— Exercise requirements —
The copy you print must match the listing exactly, with its pictures removed.

:: Provided entries

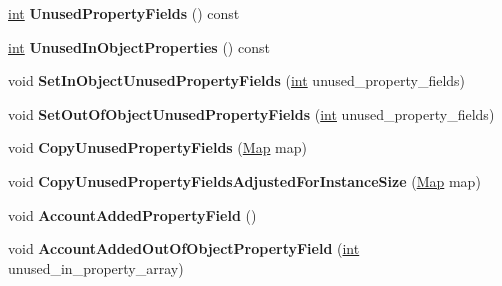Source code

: \begin{DoxyCompactItemize}
\item 
\mbox{\label{classv8_1_1internal_1_1Map_aef431f28ad27bffb4f5bdfe702d44550}} 
\mbox{\hyperlink{classint}{int}} {\bfseries Unused\+Property\+Fields} () const
\item 
\mbox{\label{classv8_1_1internal_1_1Map_ab94df6b2faae77c4abbde466f0b1dc87}} 
\mbox{\hyperlink{classint}{int}} {\bfseries Unused\+In\+Object\+Properties} () const
\item 
\mbox{\label{classv8_1_1internal_1_1Map_abb613781f992c32135465ee023ff6bf5}} 
void {\bfseries Set\+In\+Object\+Unused\+Property\+Fields} (\mbox{\hyperlink{classint}{int}} unused\+\_\+property\+\_\+fields)
\item 
\mbox{\label{classv8_1_1internal_1_1Map_a4c842a1ac17e3130b7804ccd527a24c0}} 
void {\bfseries Set\+Out\+Of\+Object\+Unused\+Property\+Fields} (\mbox{\hyperlink{classint}{int}} unused\+\_\+property\+\_\+fields)
\item 
\mbox{\label{classv8_1_1internal_1_1Map_a8c3e5ad15d1884c32455e1ea33fc5c90}} 
void {\bfseries Copy\+Unused\+Property\+Fields} (\mbox{\hyperlink{classv8_1_1internal_1_1Map}{Map}} map)
\item 
\mbox{\label{classv8_1_1internal_1_1Map_ab6816ef24a74a8eb0cb4b0610b215d37}} 
void {\bfseries Copy\+Unused\+Property\+Fields\+Adjusted\+For\+Instance\+Size} (\mbox{\hyperlink{classv8_1_1internal_1_1Map}{Map}} map)
\item 
\mbox{\label{classv8_1_1internal_1_1Map_ab43a90ef7afe2793db6079455a6f77bc}} 
void {\bfseries Account\+Added\+Property\+Field} ()
\item 
\mbox{\label{classv8_1_1internal_1_1Map_a218fd35357acfefb8b5acb42368bd66f}} 
void {\bfseries Account\+Added\+Out\+Of\+Object\+Property\+Field} (\mbox{\hyperlink{classint}{int}} unused\+\_\+in\+\_\+property\+\_\+array)
\item 
\mbox{\label{classv8_1_1internal_1_1Map_a3aa89e8bfaf93b4b94ea7c84afb3320a}} 

\end{DoxyCompactItemize}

::::

— Reply to the exercise —
Source code

: \begin{DoxyCompactItemize}
\item 
\mbox{\label{classv8_1_1internal_1_1Map_aef431f28ad27bffb4f5bdfe702d44550}} 
\mbox{\hyperlink{classint}{int}} {\bfseries Unused\+Property\+Fields} () const
\item 
\mbox{\label{classv8_1_1internal_1_1Map_ab94df6b2faae77c4abbde466f0b1dc87}} 
\mbox{\hyperlink{classint}{int}} {\bfseries Unused\+In\+Object\+Properties} () const
\item 
\mbox{\label{classv8_1_1internal_1_1Map_abb613781f992c32135465ee023ff6bf5}} 
void {\bfseries Set\+In\+Object\+Unused\+Property\+Fields} (\mbox{\hyperlink{classint}{int}} unused\+\_\+property\+\_\+fields)
\item 
\mbox{\label{classv8_1_1internal_1_1Map_a4c842a1ac17e3130b7804ccd527a24c0}} 
void {\bfseries Set\+Out\+Of\+Object\+Unused\+Property\+Fields} (\mbox{\hyperlink{classint}{int}} unused\+\_\+property\+\_\+fields)
\item 
\mbox{\label{classv8_1_1internal_1_1Map_a8c3e5ad15d1884c32455e1ea33fc5c90}} 
void {\bfseries Copy\+Unused\+Property\+Fields} (\mbox{\hyperlink{classv8_1_1internal_1_1Map}{Map}} map)
\item 
\mbox{\label{classv8_1_1internal_1_1Map_ab6816ef24a74a8eb0cb4b0610b215d37}} 
void {\bfseries Copy\+Unused\+Property\+Fields\+Adjusted\+For\+Instance\+Size} (\mbox{\hyperlink{classv8_1_1internal_1_1Map}{Map}} map)
\item 
\mbox{\label{classv8_1_1internal_1_1Map_ab43a90ef7afe2793db6079455a6f77bc}} 
void {\bfseries Account\+Added\+Property\+Field} ()
\item 
\mbox{\label{classv8_1_1internal_1_1Map_a218fd35357acfefb8b5acb42368bd66f}} 
void {\bfseries Account\+Added\+Out\+Of\+Object\+Property\+Field} (\mbox{\hyperlink{classint}{int}} unused\+\_\+in\+\_\+property\+\_\+array)
\item 
\mbox{\label{classv8_1_1internal_1_1Map_a3aa89e8bfaf93b4b94ea7c84afb3320a}} 

\end{DoxyCompactItemize}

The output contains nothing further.